Reasonable Investor part 6

Every monday I publish excerpts from Benjamin Graham’s book The Wise Investor.

After reading the first edition of The Intelligent Investor in 1950, young American entrepreneur Warren Buffett considered this work by Benjamin Graham to be the best that has ever been written about investment. Years later, having become one of the largest investors in the world with a fortune of $ 66 billion, Buffett has not changed his mind.

A method of partial protection against inflation.

Nowadays, as in the past, the topic of inflation and methods of combating it remains quite relevant. The bondholders are suffering from inflation. First of all, inflation eats up both the interest income and the par value of bonds received at maturity.

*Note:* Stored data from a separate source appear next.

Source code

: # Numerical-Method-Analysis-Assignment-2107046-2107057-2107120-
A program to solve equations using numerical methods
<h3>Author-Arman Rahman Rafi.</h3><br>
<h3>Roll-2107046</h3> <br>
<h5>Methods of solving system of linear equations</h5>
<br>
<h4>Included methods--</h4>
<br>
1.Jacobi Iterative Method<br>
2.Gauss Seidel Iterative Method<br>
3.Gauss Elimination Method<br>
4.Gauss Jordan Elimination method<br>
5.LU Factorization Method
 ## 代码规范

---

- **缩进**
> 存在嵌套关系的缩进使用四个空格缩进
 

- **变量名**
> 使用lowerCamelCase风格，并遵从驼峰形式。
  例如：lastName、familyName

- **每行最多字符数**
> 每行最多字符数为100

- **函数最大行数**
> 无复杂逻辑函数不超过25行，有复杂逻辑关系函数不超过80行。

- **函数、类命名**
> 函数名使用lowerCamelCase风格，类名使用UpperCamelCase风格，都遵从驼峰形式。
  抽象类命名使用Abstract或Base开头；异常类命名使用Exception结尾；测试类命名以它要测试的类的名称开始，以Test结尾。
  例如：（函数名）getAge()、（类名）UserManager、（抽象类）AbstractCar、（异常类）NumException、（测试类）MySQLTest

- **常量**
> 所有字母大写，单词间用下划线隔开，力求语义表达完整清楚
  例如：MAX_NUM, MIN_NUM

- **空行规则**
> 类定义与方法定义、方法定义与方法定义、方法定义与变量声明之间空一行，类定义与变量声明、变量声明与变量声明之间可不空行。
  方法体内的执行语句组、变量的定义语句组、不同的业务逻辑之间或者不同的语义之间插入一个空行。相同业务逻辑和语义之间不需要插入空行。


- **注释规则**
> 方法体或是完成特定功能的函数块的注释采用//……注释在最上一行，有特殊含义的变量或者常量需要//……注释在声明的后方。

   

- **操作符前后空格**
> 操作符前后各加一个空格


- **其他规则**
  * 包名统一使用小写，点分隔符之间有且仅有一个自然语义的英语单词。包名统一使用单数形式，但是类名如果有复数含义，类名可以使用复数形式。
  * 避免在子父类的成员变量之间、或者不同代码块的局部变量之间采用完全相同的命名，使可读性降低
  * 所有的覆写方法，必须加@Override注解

At the same time, for shareholders, inflation is offset to some extent by rising dividends and share prices. But this does not make even the most reliable stocks a preferred investment instrument under any circumstances.

The graph below shows data from 1926 to 2002, which reflects the ratio of inflation to stock returns over this period 👇

The data on the graph is arranged from the lowest inflation to the highest, not in chronological order. Looking at the left side of the graph, during periods of falling prices for consumer goods and services (deflation), stock returns were also very low.

If you look at the right side of the graph, you can see that for 8 out of 14 years, when inflation grew at a rate of more than 6% per year, the stock market fell. At the same time, the average return over these 14 years was only 2.6%.

With an average rate of inflation growth throughout the entire period from 1926 to 2002. stock returns were normal. But with a sharp rise in inflation, for example, as on the right side of the graph, stock returns fell.

In the period considered in the graph, 64 five-year periods can be distinguished (from 1926 to 1930, from 1927 to 1931, from 1928 to 1932, etc.) and their analysis can be carried out.

In 50 cases out of 64, that is, 78% of the time period of growth of the stock market outstripped the growth of inflation, however, 20% of the time period of the stock provided the investor with protection from inflation.


Disclaimer: This news is not investment advice. Assess the risks yourself before making any investment decisions.